▶ _TASK ITEM_
Could you filter the data below down to the lines that hold the word "gauge"?

▶ _DATA PROVIDED_
┄┄┄┄┄┄┄┄┄┄┄┄┄┄┄┄┄┄┄┄

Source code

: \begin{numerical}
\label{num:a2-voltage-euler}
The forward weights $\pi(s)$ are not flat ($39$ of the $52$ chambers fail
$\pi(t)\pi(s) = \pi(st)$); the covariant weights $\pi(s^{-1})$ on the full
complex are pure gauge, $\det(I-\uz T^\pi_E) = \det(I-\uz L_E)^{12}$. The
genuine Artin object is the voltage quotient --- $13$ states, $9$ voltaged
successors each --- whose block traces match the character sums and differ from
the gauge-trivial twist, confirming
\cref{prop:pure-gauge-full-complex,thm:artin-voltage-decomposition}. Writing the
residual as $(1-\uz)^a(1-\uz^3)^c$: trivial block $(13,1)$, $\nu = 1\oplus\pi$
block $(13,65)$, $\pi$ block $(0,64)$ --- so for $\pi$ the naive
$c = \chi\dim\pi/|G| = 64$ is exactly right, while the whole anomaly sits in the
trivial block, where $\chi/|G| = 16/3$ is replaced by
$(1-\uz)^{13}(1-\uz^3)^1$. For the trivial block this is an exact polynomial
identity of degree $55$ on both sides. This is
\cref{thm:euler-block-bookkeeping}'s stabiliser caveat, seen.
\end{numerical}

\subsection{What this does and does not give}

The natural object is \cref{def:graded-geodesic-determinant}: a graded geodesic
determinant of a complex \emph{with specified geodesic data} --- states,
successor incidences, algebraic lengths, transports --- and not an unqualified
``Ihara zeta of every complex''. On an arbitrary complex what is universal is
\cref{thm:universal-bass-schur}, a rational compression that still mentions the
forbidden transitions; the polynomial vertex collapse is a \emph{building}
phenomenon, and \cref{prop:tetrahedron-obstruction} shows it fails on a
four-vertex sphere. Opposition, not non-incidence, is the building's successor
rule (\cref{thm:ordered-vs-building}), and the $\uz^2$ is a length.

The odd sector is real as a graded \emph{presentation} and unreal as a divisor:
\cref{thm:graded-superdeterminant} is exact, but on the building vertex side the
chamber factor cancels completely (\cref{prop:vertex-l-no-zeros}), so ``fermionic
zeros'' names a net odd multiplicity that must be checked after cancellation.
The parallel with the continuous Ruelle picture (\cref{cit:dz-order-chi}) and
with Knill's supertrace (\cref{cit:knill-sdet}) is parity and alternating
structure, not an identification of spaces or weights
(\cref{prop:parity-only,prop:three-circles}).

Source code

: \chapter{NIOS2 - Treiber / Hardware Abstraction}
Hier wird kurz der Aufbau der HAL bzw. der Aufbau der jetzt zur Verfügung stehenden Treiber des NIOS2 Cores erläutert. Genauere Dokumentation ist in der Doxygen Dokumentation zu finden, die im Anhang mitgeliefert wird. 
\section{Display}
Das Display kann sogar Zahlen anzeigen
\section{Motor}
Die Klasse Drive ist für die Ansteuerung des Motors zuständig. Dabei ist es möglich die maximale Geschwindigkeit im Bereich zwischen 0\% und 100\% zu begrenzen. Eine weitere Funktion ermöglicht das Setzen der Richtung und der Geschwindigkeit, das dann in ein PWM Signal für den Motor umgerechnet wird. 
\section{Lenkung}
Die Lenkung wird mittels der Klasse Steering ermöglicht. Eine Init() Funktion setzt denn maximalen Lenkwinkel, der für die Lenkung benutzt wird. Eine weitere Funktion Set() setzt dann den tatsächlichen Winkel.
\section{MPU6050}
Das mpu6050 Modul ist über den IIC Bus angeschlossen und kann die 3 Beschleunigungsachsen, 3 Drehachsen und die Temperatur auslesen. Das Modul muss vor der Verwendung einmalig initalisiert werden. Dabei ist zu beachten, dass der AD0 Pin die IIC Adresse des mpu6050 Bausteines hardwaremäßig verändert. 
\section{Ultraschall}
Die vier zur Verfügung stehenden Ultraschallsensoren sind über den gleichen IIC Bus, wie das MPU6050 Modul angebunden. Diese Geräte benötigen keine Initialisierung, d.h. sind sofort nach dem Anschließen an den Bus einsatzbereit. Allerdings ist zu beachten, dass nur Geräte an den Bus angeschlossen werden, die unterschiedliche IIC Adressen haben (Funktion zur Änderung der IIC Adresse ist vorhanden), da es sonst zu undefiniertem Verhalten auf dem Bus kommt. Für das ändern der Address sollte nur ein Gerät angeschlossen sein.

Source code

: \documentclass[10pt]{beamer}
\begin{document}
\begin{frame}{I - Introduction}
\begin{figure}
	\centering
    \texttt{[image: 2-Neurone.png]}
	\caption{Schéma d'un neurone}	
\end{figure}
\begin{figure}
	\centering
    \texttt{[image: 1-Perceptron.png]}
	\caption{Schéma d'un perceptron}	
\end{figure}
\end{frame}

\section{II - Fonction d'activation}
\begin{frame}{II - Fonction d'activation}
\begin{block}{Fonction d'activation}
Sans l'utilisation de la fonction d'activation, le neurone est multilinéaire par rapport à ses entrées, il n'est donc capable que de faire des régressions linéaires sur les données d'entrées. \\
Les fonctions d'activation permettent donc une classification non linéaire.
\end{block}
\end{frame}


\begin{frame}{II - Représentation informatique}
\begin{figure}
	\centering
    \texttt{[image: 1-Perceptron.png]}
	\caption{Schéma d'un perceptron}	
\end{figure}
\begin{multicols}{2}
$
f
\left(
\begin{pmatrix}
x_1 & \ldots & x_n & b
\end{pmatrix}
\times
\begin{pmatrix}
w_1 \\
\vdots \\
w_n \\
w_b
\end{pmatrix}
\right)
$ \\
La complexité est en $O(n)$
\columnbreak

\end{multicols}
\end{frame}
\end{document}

┄┄┄┄┄┄┄┄┄┄┄┄┄┄┄┄┄┄┄┄

▶ _ANSWER TO THE PROBLEM_
complex are pure gauge, $\det(I-\uz T^\pi_E) = \det(I-\uz L_E)^{12}$. The
the gauge-trivial twist, confirming
\cref{prop:pure-gauge-full-complex,thm:artin-voltage-decomposition}. Writing the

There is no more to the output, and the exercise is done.